Naturalmente, la discreta ceremonia fúnebre no era ajena al conflictivo escenario que vivía la ciudad en la que nació, y en la que había desempeñado cargos de relieve en la burocracia virreinal, y en el esquema del poder revolucionario que lo erigió en secretario de la Junta de Mayo, y más tarde, en jefe de las fuerzas expedicionarias que conquistaron las victorias de Tucumán y Salta, y luego derrotadas en Vilcapugio y Ayohuma. A esa altura, el éxito militar del Ejército Federal frente a las fuerzas directoriales, había precipitado el desplome del “sistema de la unión”, y de sus instituciones rectoras que incluía la cuestionada constitución centralista que San Martín y los oficiales del Ejército de los Andes habían jurado en Mendoza, y que Juan G. Las Heras y sus tropas habían jurado obediencia al otro lado de la cordillera. Belgrano también había confiado en el texto constitucional emanado del Congreso Soberano que antes había declarado la independencia en Tucumán, después de haber promovido sin éxito alguno la oportunidad de “monarquizar” los territorios libres del Plata entronizando a un Inca en su cúspide, esa idea que había alimentado durante la misión diplomática que había realizado en la Europa de la restauración. Pero ningún ensayo institucional pudo detener la marea de disconformes que venían bregando sin denuedo por conciliar un esquema de poder basado en el pleno ejercicio de la soberanía de los pueblos. Ese litigio que había estructurado la tenaz y persistente guerra encarada por José Artigas contra los directoriales, y que había erigido liderazgos políticos igualmente tenaces en las provincias del Litoral, no sólo había sepultado el régimen revolucionario sino también había puesto en jaque las bases políticas de la dirigencia porteña.

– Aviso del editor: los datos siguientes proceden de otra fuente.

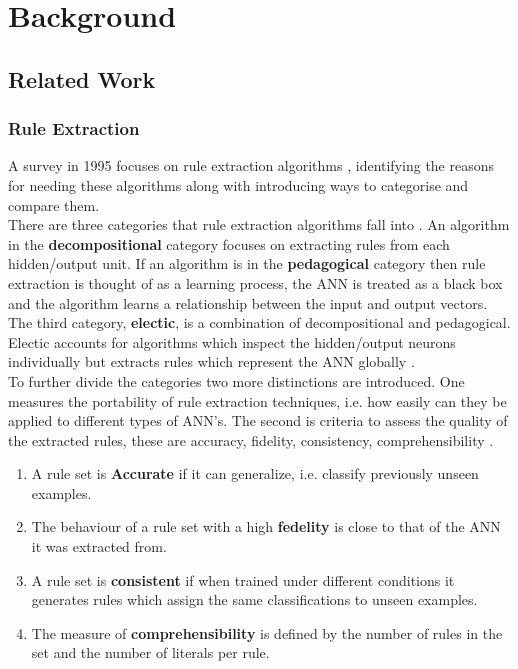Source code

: \chapter{Background}\label{C:backgroundsurvey}
\section{Related Work}
\subsection{Rule Extraction}

A survey in 1995 focuses on rule extraction algorithms \cite{andrews1995survey}, identifying the reasons for needing these algorithms along with introducing ways to categorise and compare them.\\

There are three categories that rule extraction algorithms fall into \cite{andrews1995survey}. An algorithm in the \textbf{decompositional} category focuses on extracting rules from each hidden/output unit. If an algorithm is in the \textbf{pedagogical} category then rule extraction is thought of as a learning process, the ANN is treated as a black box and the algorithm learns a relationship between the input and output vectors. The third category, \textbf{electic}, is a combination of decompositional and pedagogical. Electic accounts for algorithms which inspect the hidden/output neurons individually but extracts rules which represent the ANN globally \cite{tickle1998truth}.\\

To further divide the categories two more distinctions are introduced. One measures the portability of rule extraction techniques, i.e. how easily can they be applied to different types of ANN's. The second is criteria to assess the quality of the extracted rules, these are accuracy, fidelity, consistency, comprehensibility \cite{andrews1995survey}.

\begin{enumerate}
\item A rule set is \textbf{Accurate} if it can generalize, i.e. classify previously unseen examples.
\item The behaviour of a rule set with a high \textbf{fedelity} is close to that of the ANN it was extracted from.
\item A rule set is \textbf{consistent} if when trained under different conditions it generates rules which assign the same classifications to unseen examples.
\item The measure of \textbf{comprehensibility} is defined by the number of rules in the set and the number of literals per rule.
\end{enumerate}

En esos meses, Buenos Aires ardía casi en llamas abriendo paso a una crisis política y social de alcance inusitado en la ciudad que había acunado a la revolución, y en los pueblos de la campaña que enfrentaban asaltos y saqueos de montoneras y grupos indígenas. Al respecto, en la última carta que escribió a su amigo Celestino Liendro, le confesó: “Me he encontrado con el País en revolución”.
Nacido en 1770 en el seno de un linaje mercantil de origen ligur que había hecho enorme fortuna mediante el comercio intercolonial, el joven Manuel había cumplido con creces el mandato familiar que lo destinaba a ensayar una exitosa carrera burocrática al servicio de la Corona española. Luego de transitar las selectas aulas del Colegio Monserrat, viajó a la metrópoli imperial para estudiar leyes en la prestigiosa Universidad de Salamanca, ese memorable claustro que cobijaba la flor y nata de las oligarquías indianas, y peninsulares que lubricaban las nervaduras administrativas y jurídicas de la monarquía católica.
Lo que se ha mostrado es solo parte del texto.